Copy each entry below exactly as it appears.
** Opening DATA block **
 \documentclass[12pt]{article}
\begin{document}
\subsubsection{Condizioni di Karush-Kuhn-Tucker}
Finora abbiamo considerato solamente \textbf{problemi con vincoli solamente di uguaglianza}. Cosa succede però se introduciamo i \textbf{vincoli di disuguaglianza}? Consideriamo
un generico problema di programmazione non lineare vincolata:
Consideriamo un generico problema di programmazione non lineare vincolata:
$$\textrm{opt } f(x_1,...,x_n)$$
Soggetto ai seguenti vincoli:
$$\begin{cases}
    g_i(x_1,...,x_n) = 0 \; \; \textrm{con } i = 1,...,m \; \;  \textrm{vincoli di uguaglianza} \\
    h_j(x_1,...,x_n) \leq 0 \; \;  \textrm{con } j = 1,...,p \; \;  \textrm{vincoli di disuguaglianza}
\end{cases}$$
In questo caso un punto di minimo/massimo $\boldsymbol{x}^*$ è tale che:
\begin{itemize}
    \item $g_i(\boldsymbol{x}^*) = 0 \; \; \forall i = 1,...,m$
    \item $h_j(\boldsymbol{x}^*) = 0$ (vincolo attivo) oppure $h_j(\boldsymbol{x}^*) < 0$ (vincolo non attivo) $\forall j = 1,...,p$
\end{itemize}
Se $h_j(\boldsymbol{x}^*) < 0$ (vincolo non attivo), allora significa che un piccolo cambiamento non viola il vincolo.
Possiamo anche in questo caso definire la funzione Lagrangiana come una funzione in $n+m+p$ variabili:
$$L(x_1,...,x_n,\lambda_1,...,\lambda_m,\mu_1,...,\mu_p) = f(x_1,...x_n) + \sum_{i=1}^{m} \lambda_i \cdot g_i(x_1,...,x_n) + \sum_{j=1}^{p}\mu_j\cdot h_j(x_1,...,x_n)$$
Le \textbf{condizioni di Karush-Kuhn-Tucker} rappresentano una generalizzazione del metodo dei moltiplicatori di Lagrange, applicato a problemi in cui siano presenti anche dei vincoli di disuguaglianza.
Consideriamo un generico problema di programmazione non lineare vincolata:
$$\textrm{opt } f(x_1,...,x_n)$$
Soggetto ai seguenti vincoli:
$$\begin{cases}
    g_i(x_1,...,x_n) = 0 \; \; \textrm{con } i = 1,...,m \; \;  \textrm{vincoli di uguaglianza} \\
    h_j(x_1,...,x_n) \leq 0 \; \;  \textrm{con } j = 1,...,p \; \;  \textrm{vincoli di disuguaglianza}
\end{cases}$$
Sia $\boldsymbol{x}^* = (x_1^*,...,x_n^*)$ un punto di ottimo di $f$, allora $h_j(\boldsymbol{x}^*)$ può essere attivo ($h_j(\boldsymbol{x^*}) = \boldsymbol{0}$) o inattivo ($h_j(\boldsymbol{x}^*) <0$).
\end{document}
** Closing DATA block **
OUTPUT OF THE TASK:
 \documentclass[12pt]{article}
\begin{document}
\subsubsection{Condizioni di Karush-Kuhn-Tucker}
Finora abbiamo considerato solamente \textbf{problemi con vincoli solamente di uguaglianza}. Cosa succede però se introduciamo i \textbf{vincoli di disuguaglianza}? Consideriamo
un generico problema di programmazione non lineare vincolata:
Consideriamo un generico problema di programmazione non lineare vincolata:
$$\textrm{opt } f(x_1,...,x_n)$$
Soggetto ai seguenti vincoli:
$$\begin{cases}
    g_i(x_1,...,x_n) = 0 \; \; \textrm{con } i = 1,...,m \; \;  \textrm{vincoli di uguaglianza} \\
    h_j(x_1,...,x_n) \leq 0 \; \;  \textrm{con } j = 1,...,p \; \;  \textrm{vincoli di disuguaglianza}
\end{cases}$$
In questo caso un punto di minimo/massimo $\boldsymbol{x}^*$ è tale che:
\begin{itemize}
    \item $g_i(\boldsymbol{x}^*) = 0 \; \; \forall i = 1,...,m$
    \item $h_j(\boldsymbol{x}^*) = 0$ (vincolo attivo) oppure $h_j(\boldsymbol{x}^*) < 0$ (vincolo non attivo) $\forall j = 1,...,p$
\end{itemize}
Se $h_j(\boldsymbol{x}^*) < 0$ (vincolo non attivo), allora significa che un piccolo cambiamento non viola il vincolo.
Possiamo anche in questo caso definire la funzione Lagrangiana come una funzione in $n+m+p$ variabili:
$$L(x_1,...,x_n,\lambda_1,...,\lambda_m,\mu_1,...,\mu_p) = f(x_1,...x_n) + \sum_{i=1}^{m} \lambda_i \cdot g_i(x_1,...,x_n) + \sum_{j=1}^{p}\mu_j\cdot h_j(x_1,...,x_n)$$
Le \textbf{condizioni di Karush-Kuhn-Tucker} rappresentano una generalizzazione del metodo dei moltiplicatori di Lagrange, applicato a problemi in cui siano presenti anche dei vincoli di disuguaglianza.
Consideriamo un generico problema di programmazione non lineare vincolata:
$$\textrm{opt } f(x_1,...,x_n)$$
Soggetto ai seguenti vincoli:
$$\begin{cases}
    g_i(x_1,...,x_n) = 0 \; \; \textrm{con } i = 1,...,m \; \;  \textrm{vincoli di uguaglianza} \\
    h_j(x_1,...,x_n) \leq 0 \; \;  \textrm{con } j = 1,...,p \; \;  \textrm{vincoli di disuguaglianza}
\end{cases}$$
Sia $\boldsymbol{x}^* = (x_1^*,...,x_n^*)$ un punto di ottimo di $f$, allora $h_j(\boldsymbol{x}^*)$ può essere attivo ($h_j(\boldsymbol{x^*}) = \boldsymbol{0}$) o inattivo ($h_j(\boldsymbol{x}^*) <0$).
\end{document}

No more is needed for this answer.